Gold is hitting new multiyear lows relative to the Standard & Poor's 500 Index. J.C. Parets, a technical analyst at Eagle Bay Capital, notes: “This downtrend has been very strong over the past 30 months and is hard to fight.” See the following chart:
The key support level, according to Parets, is $1,180. Spot silver has already broken its major support level of about $19. Parets adds that this break in silver could auger a further decline for gold as well, including the mining companies. If you must be long on a precious metal, Parets suggest you consider palladium as an alternative to gold or silver.
The driving force in the technical weakness of gold has been the rally in the U.S. dollar, which Parets describes as potentially an “epic squeeze.” Historically, there has been a reliable negative correlation between precious metals and the dollar.
Expectations for a snapback rally have failed to materialize. After falling by half in 2013, the gold-mining stocks staged a rally at the start of this year. Market Vectors Gold Miners ETF is up 14 percent year-to-date; it was down 55 percent in 2013. SPDR Gold Shares lost about a third of its value in 2013. So far this year, it is up about 7 percent. This collapse in 2013 led to a round of forecasts that a gold bottom was in the offing, and that investors should expect higher prices in 2014.
So why has the rally in precious metals been notable mainly for its absence? There are several reasons:
1. Economic stability: Following the tumult of the financial crisis, the past five years have been relatively stable. Growth has been steady, albeit modest. The 1 percent decline in gross domestic products in the first quarter was chalked up to the worst winter in a half-century. Other data suggests significantly better numbers for the second quarter.
2. U.S. dollar rally: In the 2000s, the U.S. dollar index declined 41 percent. That helped gold prices soar. Since then, the dollar has been one of the stronger major currencies, providing a significant headwind to precious metals.
3. Low inflation: Despite ominous forecasts of hyperinflation, there has been only a modest increase in consumer price index.

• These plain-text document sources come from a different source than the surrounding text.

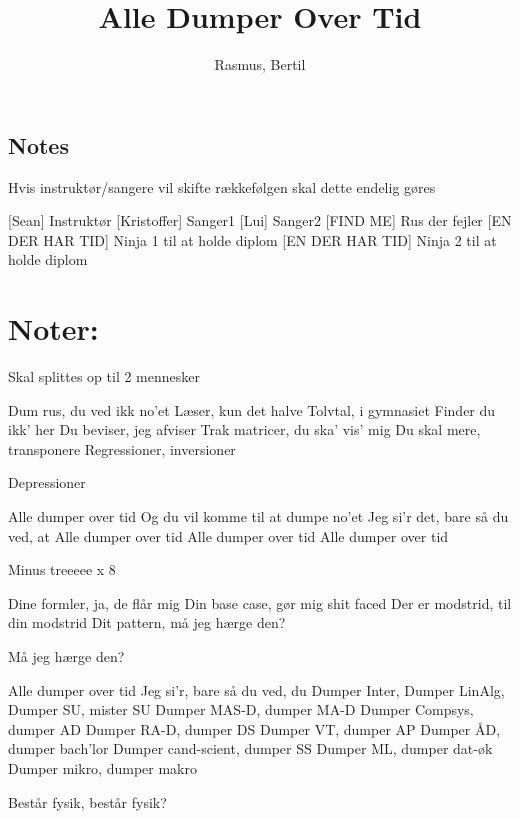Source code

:\documentclass[a4paper,11pt]{article}
\title{Alle Dumper Over Tid}
\author{Rasmus, Bertil}
\begin{document}
\maketitle
\subsection*{Notes} Hvis instruktør/sangere vil skifte rækkefølgen skal dette endelig gøres\\


\begin{props}
\prop{}
\prop{}
\prop{}
\prop{}
\end{props}

\begin{roles}
[Sean] Instruktør
 [Kristoffer] Sanger1
 [Lui] Sanger2
 [FIND ME] Rus der fejler
 [EN DER HAR TID] Ninja 1 til at holde diplom
 [EN DER HAR TID] Ninja 2 til at holde diplom
\end{roles}

\section*{Noter:}Skal splittes op til 2 mennesker


\begin{song}
%
Dum rus, du ved ikk no’et
Læser, kun det halve
Tolvtal, i gymnasiet
Finder du ikk’ her
%
Du beviser, jeg afviser
Trak matricer, du ska’ vis’ mig
Du skal mere, transponere
Regressioner, inversioner

%
Depressioner

% 
Alle dumper over tid
Og du vil komme til at dumpe no’et
Jeg si’r det, bare så du ved, at
Alle dumper over tid
Alle dumper over tid
Alle dumper over tid
 
% 
Minus treeeee x 8
 
%
Dine formler, ja, de flår mig
Din base case, gør mig shit faced
Der er modstrid, til din modstrid
Dit pattern, må jeg hærge den?

% 
Må jeg hærge den?

Alle dumper over tid
Jeg si’r, bare så du ved, du
Dumper Inter, Dumper LinAlg,
Dumper SU, mister SU
Dumper MAS-D,  dumper MA-D
Dumper Compsys, dumper AD
Dumper RA-D, dumper DS 
Dumper VT,  dumper AP
Dumper ÅD, dumper bach’lor
Dumper cand-scient, dumper SS
Dumper ML, dumper dat-øk
Dumper mikro, dumper makro
 
Består fysik, består fysik?
\end{song}
\end{document}
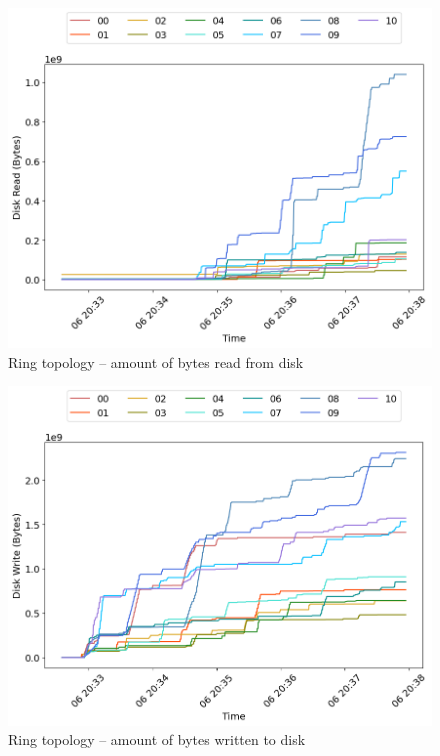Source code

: \begin{minipage}{0.5\linewidth}
\begin{figure}[H]
\captionsetup{justification=centering,width=0.8\linewidth}
\includegraphics[width=\linewidth]{figures/ring/blk_read.png}
\caption{Ring topology -- amount of bytes read from disk}
\label{fig:ring-blk_read}
\end{figure}
\end{minipage}
\begin{minipage}{0.5\linewidth}
\begin{figure}[H]
\captionsetup{justification=centering,width=0.8\linewidth}
\includegraphics[width=\linewidth]{figures/ring/blk_write.png}
\caption{Ring topology -- amount of bytes written to disk}
\label{fig:ring-blk_write}
\end{figure}
\end{minipage}

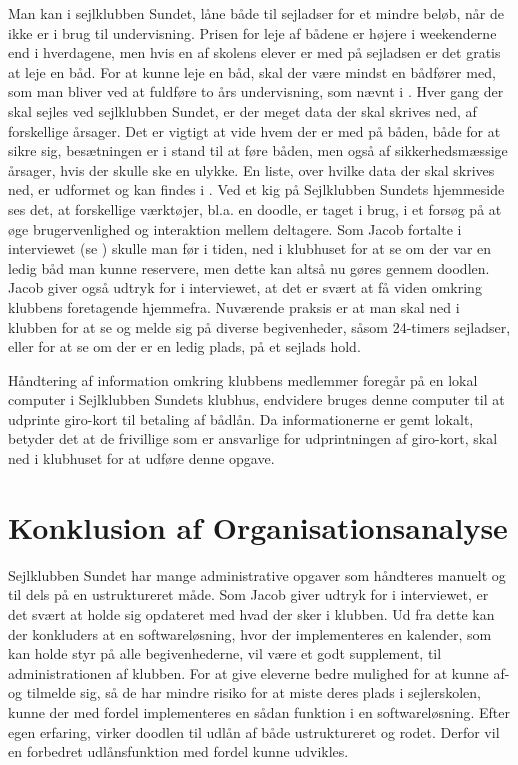 Man kan i sejlklubben Sundet, låne både til sejladser for et mindre beløb, når de ikke er i brug til undervisning.
Prisen for leje af bådene er højere i weekenderne end i hverdagene, men hvis en af skolens elever er med på sejladsen er
det gratis at leje en båd. For at kunne leje en båd, skal der være mindst en bådfører med, som man bliver ved at
fuldføre to års undervisning, som nævnt i  \citep{Sundet}. Hver gang der skal sejles ved
sejlklubben Sundet, er der meget data der skal skrives ned, af forskellige årsager. Det er vigtigt at vide hvem der er
med på båden, både for at sikre sig, besætningen er i stand til at føre båden, men også af sikkerhedsmæssige årsager,
hvis der skulle ske en ulykke. En liste, over hvilke data der skal skrives ned, er udformet og kan findes i
. Ved et kig på Sejlklubben Sundets hjemmeside \citep{SundetUdlaan} ses det, at forskellige
værktøjer, bl.a. en doodle, er taget i brug, i et forsøg på at øge brugervenlighed og interaktion mellem deltagere. 
Som Jacob fortalte i interviewet (se ) skulle man før i tiden, ned i klubhuset for at se om der var
en ledig båd man kunne reservere, men dette kan altså nu gøres gennem doodlen. Jacob giver også udtryk for i
interviewet, at det er svært at få viden omkring klubbens foretagende hjemmefra. Nuværende praksis er at man skal ned i
klubben for at se og melde sig på diverse begivenheder, såsom 24-timers sejladser, eller for at se om der er en ledig
plads, på et sejlads hold.

Håndtering af information omkring klubbens medlemmer foregår på en lokal computer i Sejlklubben Sundets klubhus,
endvidere bruges denne computer til at udprinte giro-kort til betaling af bådlån. Da informationerne er gemt lokalt,
betyder det at de frivillige som er ansvarlige for udprintningen af giro-kort, skal ned i klubhuset for at udføre denne
opgave.


\section{Konklusion af Organisationsanalyse}

Sejlklubben Sundet har mange administrative opgaver som håndteres manuelt og til dels på en ustruktureret måde. Som
Jacob giver udtryk for i interviewet, er det svært at holde sig opdateret med hvad der sker i klubben. Ud fra dette kan
der konkluders at en softwareløsning, hvor der implementeres en kalender, som kan holde styr på alle begivenhederne, vil
være et godt supplement, til administrationen af klubben. For at give eleverne bedre mulighed for at kunne af- og
tilmelde sig, så de har mindre risiko for at miste deres plads i sejlerskolen, kunne der med fordel implementeres en
sådan funktion i en softwareløsning. Efter egen erfaring, virker doodlen til udlån af både ustruktureret og rodet.
Derfor vil en forbedret udlånsfunktion med fordel kunne udvikles.

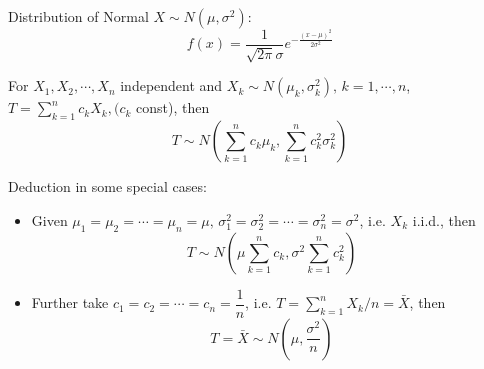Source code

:     Distribution of Normal $ X\sim N(\mu ,\sigma ^2) $:
    \[
        f(x)=\dfrac{1}{\sqrt{2\pi}\sigma }e^{-\frac{(x-\mu )^2}{2\sigma ^2}} 
    \]
    
    

    For $X_1,X_2,\cdots,X_n$ independent and $X_k\sim N(\mu_k,\sigma^2_k),\, k=1,\cdots,n$, $T={\displaystyle\sum_{k=1}^n c_kX_k}, (c_k$ const), then
    \begin{equation}
        T\sim N(\sum_{k=1}^nc_k\mu_k,\sum_{k=1}^n c_k^2\sigma^2_k)    
    \end{equation}

    Deduction in some special cases:
    \begin{itemize}
        \item Given $\mu_1=\mu_2=\cdots=\mu_n=\mu,\, \sigma^2_1=\sigma^2_2=\cdots=\sigma^2_n=\sigma^2$, i.e. $X_k$ i.i.d., then
        \begin{equation}\label{EqaDistributionOfSumOfiidNormal}
            T\sim   N(\mu\sum_{k=1}^n c_k,\sigma^2\sum_{k=1}^n c_k^2) 
        \end{equation}
        \item Further take $c_1=c_2=\cdots=c_n=\dfrac{1}{n}$, i.e. $T={\displaystyle \sum_{k=1}^n X_k /n}=\bar{X}$, then
        \begin{equation}    
            T=\bar{X}\sim N(\mu,\frac{\sigma^2}{n})    
        \end{equation}
    \end{itemize}





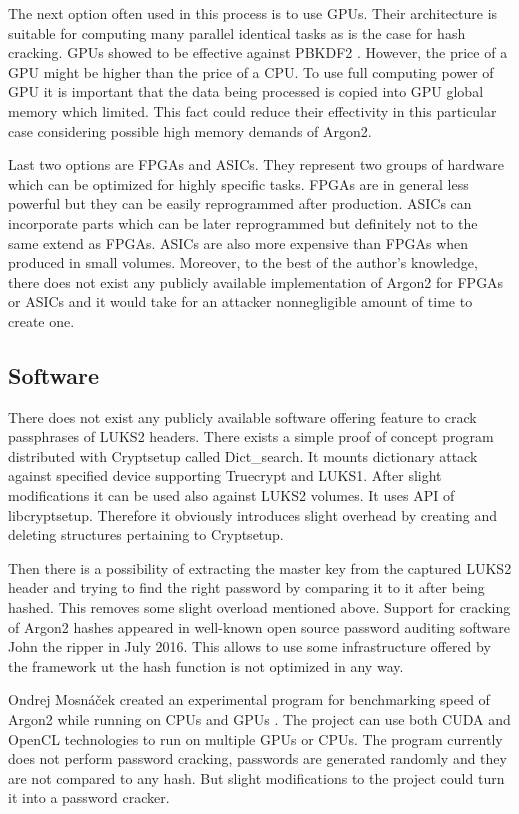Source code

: \documentclass[nolof]{fithesis3}
\begin{document}
The next option often used in this process is to use GPUs. Their architecture is suitable for computing many parallel identical tasks as is the case for hash cracking. GPUs showed to be effective against PBKDF2 \parencite{mosnacek}. However, the price of a GPU might be higher than the price of a CPU. To use full computing power of GPU it is important that the data being processed is copied into GPU global memory which limited. This fact could  reduce their effectivity in this particular case considering possible high memory demands of Argon2.

Last two options are FPGAs and ASICs. They represent two groups of hardware which can be optimized for highly specific tasks. FPGAs are in general less powerful but they can be easily reprogrammed after production. ASICs can incorporate parts which can be later reprogrammed but definitely not to the same extend as FPGAs. ASICs are also more expensive than FPGAs when produced in small volumes. Moreover, to the best of the author's knowledge, there does not exist any publicly available implementation of Argon2 for FPGAs or ASICs and it would take for an attacker nonnegligible amount of time to create one.

\subsection{Software}
There does not exist any publicly available software offering feature to crack passphrases of LUKS2 headers. There exists a simple proof of concept program distributed with Cryptsetup called Dict\_search. It mounts dictionary attack against specified device supporting Truecrypt and LUKS1. After slight modifications it can be used also against LUKS2 volumes. It uses API of libcryptsetup. Therefore it obviously introduces slight overhead by creating and deleting structures pertaining to Cryptsetup.

Then there is a possibility of extracting the master key from the captured LUKS2 header and trying to find the right password by comparing it to it after being hashed. This removes some slight overload mentioned above. Support for cracking of Argon2 hashes appeared in well-known open source password auditing software John the ripper in July 2016. This allows to use some infrastructure offered by the framework ut the hash function is not optimized in any way.

Ondrej Mosnáček created an experimental program for benchmarking speed of Argon2 while running on CPUs and GPUs \parencite{argon2gpu}. The project can use both CUDA and OpenCL technologies to run on multiple GPUs or CPUs. The program currently does not perform password cracking, passwords are generated randomly and they are not compared to any hash. But slight modifications to the project could turn it into a password cracker.
\end{document}
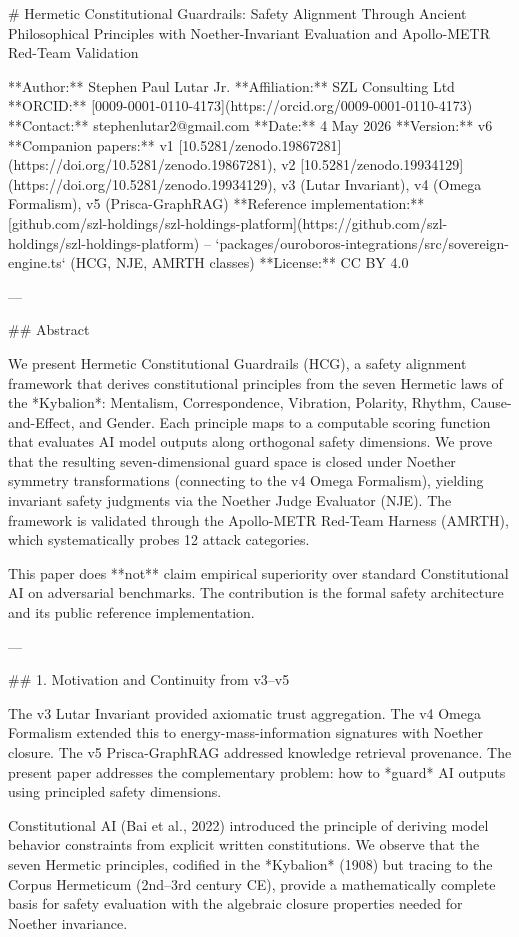 # Hermetic Constitutional Guardrails: Safety Alignment Through Ancient Philosophical Principles with Noether-Invariant Evaluation and Apollo-METR Red-Team Validation

**Author:** Stephen Paul Lutar Jr.
**Affiliation:** SZL Consulting Ltd
**ORCID:** [0009-0001-0110-4173](https://orcid.org/0009-0001-0110-4173)
**Contact:** stephenlutar2@gmail.com
**Date:** 4 May 2026
**Version:** v6
**Companion papers:** v1 [10.5281/zenodo.19867281](https://doi.org/10.5281/zenodo.19867281), v2 [10.5281/zenodo.19934129](https://doi.org/10.5281/zenodo.19934129), v3 (Lutar Invariant), v4 (Omega Formalism), v5 (Prisca-GraphRAG)
**Reference implementation:** [github.com/szl-holdings/szl-holdings-platform](https://github.com/szl-holdings/szl-holdings-platform) -- `packages/ouroboros-integrations/src/sovereign-engine.ts` (HCG, NJE, AMRTH classes)
**License:** CC BY 4.0

---

## Abstract

We present Hermetic Constitutional Guardrails (HCG), a safety alignment framework that derives constitutional principles from the seven Hermetic laws of the *Kybalion*: Mentalism, Correspondence, Vibration, Polarity, Rhythm, Cause-and-Effect, and Gender. Each principle maps to a computable scoring function that evaluates AI model outputs along orthogonal safety dimensions. We prove that the resulting seven-dimensional guard space is closed under Noether symmetry transformations (connecting to the v4 Omega Formalism), yielding invariant safety judgments via the Noether Judge Evaluator (NJE). The framework is validated through the Apollo-METR Red-Team Harness (AMRTH), which systematically probes 12 attack categories.

This paper does **not** claim empirical superiority over standard Constitutional AI on adversarial benchmarks. The contribution is the formal safety architecture and its public reference implementation.

---

## 1. Motivation and Continuity from v3--v5

The v3 Lutar Invariant provided axiomatic trust aggregation. The v4 Omega Formalism extended this to energy-mass-information signatures with Noether closure. The v5 Prisca-GraphRAG addressed knowledge retrieval provenance. The present paper addresses the complementary problem: how to *guard* AI outputs using principled safety dimensions.

Constitutional AI (Bai et al., 2022) introduced the principle of deriving model behavior constraints from explicit written constitutions. We observe that the seven Hermetic principles, codified in the *Kybalion* (1908) but tracing to the Corpus Hermeticum (2nd--3rd century CE), provide a mathematically complete basis for safety evaluation with the algebraic closure properties needed for Noether invariance.

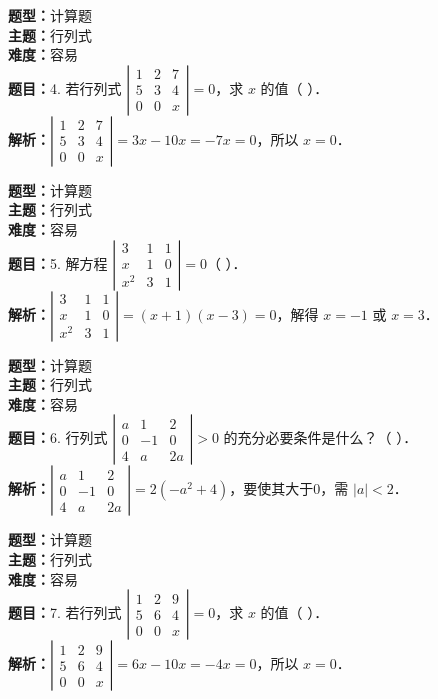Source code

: \documentclass{ctexart}
\newenvironment{question}[5]{%
	\noindent\textbf{题型：}#1\\
	\textbf{主题：}#2\\
	\textbf{难度：}#3\\
	\textbf{题目：}#4\\
	\textbf{解析：}#5\\
	\vspace{1em}
}{}
\begin{document}
\begin{question} 
	{计算题} 
	{行列式}
	{容易}
	{4. 若行列式 $\left|\begin{array}{lll}1 & 2 & 7 \\ 5 & 3 & 4 \\ 0 & 0 & x\end{array}\right|=0$，求 $x$ 的值（ ）．}
	{$\left|\begin{array}{lll}1 & 2 & 7 \\ 5 & 3 & 4 \\ 0 & 0 & x\end{array}\right|=3x - 10x = -7x=0$，所以 $x=0$．}
\end{question}

\begin{question} 
	{计算题} 
	{行列式}
	{容易}
	{5. 解方程 $\left|\begin{array}{ccc}3 & 1 & 1 \\ x & 1 & 0 \\ x^2 & 3 & 1\end{array}\right|=0$（ ）．}
	{$\left|\begin{array}{ccc}3 & 1 & 1 \\ x & 1 & 0 \\ x^2 & 3 & 1\end{array}\right|=(x+1)(x-3)=0$，解得 $x=-1$ 或 $x=3$．}
\end{question}

\begin{question} 
	{计算题} 
	{行列式}
	{容易}
	{6. 行列式 $\left|\begin{array}{ccc}a & 1 & 2 \\ 0 & -1 & 0 \\ 4 & a & 2a\end{array}\right|>0$ 的充分必要条件是什么？（ ）．}
	{$\left|\begin{array}{ccc}a & 1 & 2 \\ 0 & -1 & 0 \\ 4 & a & 2a\end{array}\right|=2(-a^2+4)$，要使其大于0，需 $|a|<2$．}
\end{question}

\begin{question} 
	{计算题} 
	{行列式}
	{容易}
	{7. 若行列式 $\left|\begin{array}{lll}1 & 2 & 9 \\ 5 & 6 & 4 \\ 0 & 0 & x\end{array}\right|=0$，求 $x$ 的值（ ）．}
	{$\left|\begin{array}{lll}1 & 2 & 9 \\ 5 & 6 & 4 \\ 0 & 0 & x\end{array}\right|=6x - 10x = -4x=0$，所以 $x=0$．}
\end{question}
\end{document}
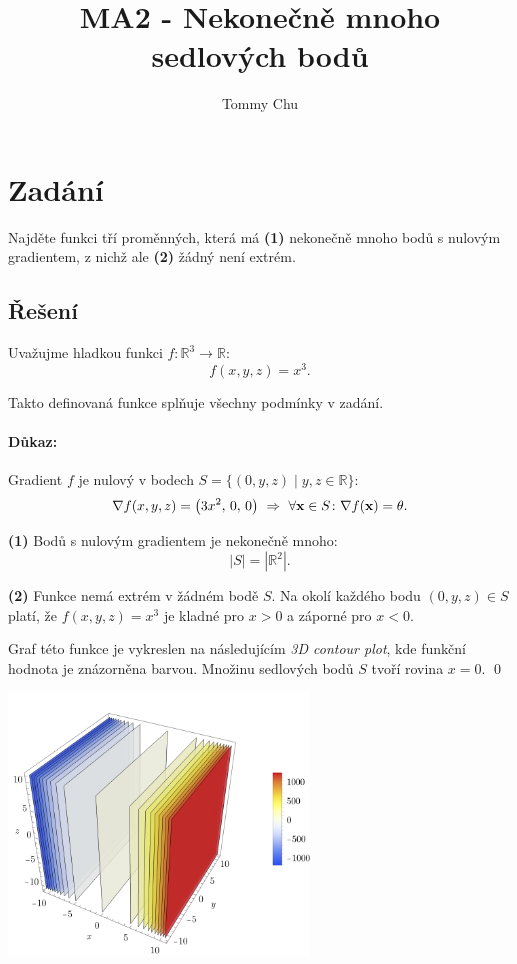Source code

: \documentclass[a4paper]{article}
\title{MA2 - Nekonečně mnoho sedlových bodů}
\author{Tommy Chu}
\date{}
\begin{document}
\maketitle

\section*{Zadání}

Najděte funkci tří proměnných, která má \textbf{(1)} nekonečně mnoho bodů s nulovým gradientem, z nichž ale \textbf{(2)} žádný není extrém.

\subsection*{Řešení}

Uvažujme hladkou funkci $f \colon \mathbb{R}^3 \rightarrow \mathbb{R}$:
\[
    f(x,y,z) = x^3.
\]

Takto definovaná funkce splňuje všechny podmínky v zadání.

\paragraph*{Důkaz:}

Gradient $f$ je nulový v bodech ${ S = \bigl\{ (0,y,z) \mid y,z \in \mathbb{R} \bigr\} }$:
\[
    \nabla f(x,y,z) = \big(3x^2,\, 0,\, 0\big) \ \Rightarrow \
    \forall \vb x \in S \colon \nabla f(\vb x) = \theta.
\]

\textbf{(1)} Bodů s nulovým gradientem je nekonečně mnoho:
\[
    |S| = |\mathbb{R}^2|.
\]

\textbf{(2)} Funkce nemá extrém v žádném bodě $S$. Na okolí každého bodu ${(0,y,z) \in S}$ platí, že ${f(x,y,z) = x^3}$ je kladné pro ${x>0}$ a záporné pro ${x<0}$.

Graf této funkce je vykreslen na následujícím \emph{3D contour plot}, kde funkční hodnota je znázorněna barvou.
Množinu sedlových bodů $S$ tvoří rovina ${x=0}$.
\qed

\begin{center}
    \includegraphics[width=8cm]{f.pdf}
\end{center}
\end{document}
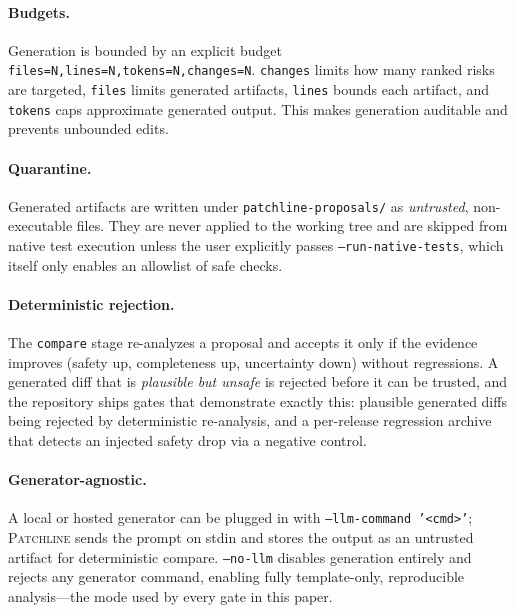\documentclass[11pt]{article}
\newcommand{\tool}{\textsc{Patchline}}
\newcommand{\code}[1]{\texttt{#1}}
\begin{document}
\paragraph{Budgets.} Generation is bounded by an explicit budget
\code{files=N,lines=N,tokens=N,changes=N}. \code{changes} limits how many ranked risks are targeted,
\code{files} limits generated artifacts, \code{lines} bounds each artifact, and \code{tokens} caps
approximate generated output. This makes generation auditable and prevents unbounded edits.

\paragraph{Quarantine.} Generated artifacts are written under \code{patchline-proposals/} as
\emph{untrusted}, non-executable files. They are never applied to the working tree and are skipped
from native test execution unless the user explicitly passes \code{--run-native-tests}, which itself
only enables an allowlist of safe checks.

\paragraph{Deterministic rejection.} The \code{compare} stage re-analyzes a proposal and accepts it
only if the evidence improves (safety up, completeness up, uncertainty down) without regressions. A
generated diff that is \emph{plausible but unsafe} is rejected before it can be trusted, and the
repository ships gates that demonstrate exactly this: plausible generated diffs being rejected by
deterministic re-analysis, and a per-release regression archive that detects an injected safety drop
via a negative control.

\paragraph{Generator-agnostic.} A local or hosted generator can be plugged in with
\code{--llm-command '<cmd>'}; \tool{} sends the prompt on stdin and stores the output as an untrusted
artifact for deterministic compare. \code{--no-llm} disables generation entirely and rejects any
generator command, enabling fully template-only, reproducible analysis---the mode used by every gate
in this paper.
\end{document}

For five years, inflation has been a no-show. That removed a major rationale for gold ownership.
4. Geopolitics: Even with all of the turmoil, the fear trade hasn't caught on. Sure, the first half of this year has seen lots of regional skirmishes, but they remain local. The Ukraine crisis seems to be mostly a Russian affair, while disputes between China and its neighbors are specific problems to Asia. Yes, it always seems like we are on the verge of war breaking out somewhere, but geopolitics has been a minor this year.
5. No equity crash: The long-awaited bubble popping hasn't occurred. Expectations are that once this finally happens, investors will flock back to the precious metals.
The bottom line seems to be that all of the factors that led to the huge rally in gold from 2001-2011 are no longer present.
The year isn't yet half over and gold still could stage a comeback. But with each passing day, it looks more and more like the bull market in gold that began more than a decade ago is over.